_YOUR GOAL:_ The response must reproduce exactly every line of the material below holding the word "sinal".

_INPUT RECORDS:_

════════════════════

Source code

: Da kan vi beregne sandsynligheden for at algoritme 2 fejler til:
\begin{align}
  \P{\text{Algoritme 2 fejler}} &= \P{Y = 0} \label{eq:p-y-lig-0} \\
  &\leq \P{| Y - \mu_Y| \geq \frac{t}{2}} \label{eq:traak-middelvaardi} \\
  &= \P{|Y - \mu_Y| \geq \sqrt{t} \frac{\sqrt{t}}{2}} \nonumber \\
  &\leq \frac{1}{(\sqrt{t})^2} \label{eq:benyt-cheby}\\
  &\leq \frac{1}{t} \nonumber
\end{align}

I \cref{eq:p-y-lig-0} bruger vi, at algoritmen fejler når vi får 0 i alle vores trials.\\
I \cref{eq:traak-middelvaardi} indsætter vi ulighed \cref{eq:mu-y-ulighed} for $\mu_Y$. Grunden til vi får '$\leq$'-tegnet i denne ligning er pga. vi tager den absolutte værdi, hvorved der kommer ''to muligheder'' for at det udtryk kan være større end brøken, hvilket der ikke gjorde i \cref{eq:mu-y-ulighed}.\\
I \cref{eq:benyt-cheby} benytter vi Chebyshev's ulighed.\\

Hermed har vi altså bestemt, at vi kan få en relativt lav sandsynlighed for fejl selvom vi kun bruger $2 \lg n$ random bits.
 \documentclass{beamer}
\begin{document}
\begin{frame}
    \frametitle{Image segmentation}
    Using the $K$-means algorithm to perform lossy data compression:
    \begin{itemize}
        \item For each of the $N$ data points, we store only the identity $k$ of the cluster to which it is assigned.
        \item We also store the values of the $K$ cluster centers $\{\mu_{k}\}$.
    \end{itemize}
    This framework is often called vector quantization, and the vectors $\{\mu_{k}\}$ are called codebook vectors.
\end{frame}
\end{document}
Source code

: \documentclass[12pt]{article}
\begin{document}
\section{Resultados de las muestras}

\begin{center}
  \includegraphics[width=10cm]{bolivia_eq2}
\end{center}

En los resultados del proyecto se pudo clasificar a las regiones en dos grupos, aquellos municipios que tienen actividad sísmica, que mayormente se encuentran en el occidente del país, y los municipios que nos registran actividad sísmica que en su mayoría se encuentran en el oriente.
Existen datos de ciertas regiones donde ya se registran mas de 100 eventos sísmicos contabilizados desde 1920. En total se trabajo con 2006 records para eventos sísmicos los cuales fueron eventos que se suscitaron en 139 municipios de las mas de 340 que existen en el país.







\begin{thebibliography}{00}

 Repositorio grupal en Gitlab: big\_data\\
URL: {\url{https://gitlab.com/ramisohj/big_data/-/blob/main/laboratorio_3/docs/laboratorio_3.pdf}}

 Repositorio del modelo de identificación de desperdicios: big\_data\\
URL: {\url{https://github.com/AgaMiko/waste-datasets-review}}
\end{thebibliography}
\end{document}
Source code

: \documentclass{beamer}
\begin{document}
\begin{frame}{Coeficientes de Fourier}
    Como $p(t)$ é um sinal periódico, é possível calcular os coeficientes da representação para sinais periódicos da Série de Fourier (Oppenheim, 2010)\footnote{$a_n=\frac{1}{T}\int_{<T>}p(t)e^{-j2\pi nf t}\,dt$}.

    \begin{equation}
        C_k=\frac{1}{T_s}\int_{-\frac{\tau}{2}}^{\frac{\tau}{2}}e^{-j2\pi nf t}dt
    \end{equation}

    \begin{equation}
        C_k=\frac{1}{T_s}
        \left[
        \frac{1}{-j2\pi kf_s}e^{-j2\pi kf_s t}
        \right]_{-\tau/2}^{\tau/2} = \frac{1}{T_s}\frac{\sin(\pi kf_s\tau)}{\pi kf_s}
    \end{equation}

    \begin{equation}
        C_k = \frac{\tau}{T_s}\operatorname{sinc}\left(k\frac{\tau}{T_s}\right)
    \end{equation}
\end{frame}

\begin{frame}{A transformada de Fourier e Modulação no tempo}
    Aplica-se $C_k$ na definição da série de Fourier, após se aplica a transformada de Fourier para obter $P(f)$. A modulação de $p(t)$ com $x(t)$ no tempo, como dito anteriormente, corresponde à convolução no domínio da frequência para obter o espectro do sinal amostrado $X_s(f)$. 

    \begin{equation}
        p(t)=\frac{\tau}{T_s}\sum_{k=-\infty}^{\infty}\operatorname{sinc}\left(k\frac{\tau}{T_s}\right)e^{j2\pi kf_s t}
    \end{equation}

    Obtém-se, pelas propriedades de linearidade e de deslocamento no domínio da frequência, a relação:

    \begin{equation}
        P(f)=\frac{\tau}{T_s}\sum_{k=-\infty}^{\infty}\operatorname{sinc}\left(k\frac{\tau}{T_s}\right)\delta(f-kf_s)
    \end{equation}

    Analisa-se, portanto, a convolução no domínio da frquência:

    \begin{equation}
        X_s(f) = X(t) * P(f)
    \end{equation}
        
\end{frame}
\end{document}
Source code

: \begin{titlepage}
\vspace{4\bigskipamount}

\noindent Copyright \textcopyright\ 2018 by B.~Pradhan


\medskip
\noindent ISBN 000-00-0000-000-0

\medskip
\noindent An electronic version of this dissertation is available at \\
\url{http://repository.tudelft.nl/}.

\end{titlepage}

════════════════════

_EXPECTED ANSWER:_
    Como $p(t)$ é um sinal periódico, é possível calcular os coeficientes da representação para sinais periódicos da Série de Fourier (Oppenheim, 2010)\footnote{$a_n=\frac{1}{T}\int_{<T>}p(t)e^{-j2\pi nf t}\,dt$}.
    Aplica-se $C_k$ na definição da série de Fourier, após se aplica a transformada de Fourier para obter $P(f)$. A modulação de $p(t)$ com $x(t)$ no tempo, como dito anteriormente, corresponde à convolução no domínio da frequência para obter o espectro do sinal amostrado $X_s(f)$. 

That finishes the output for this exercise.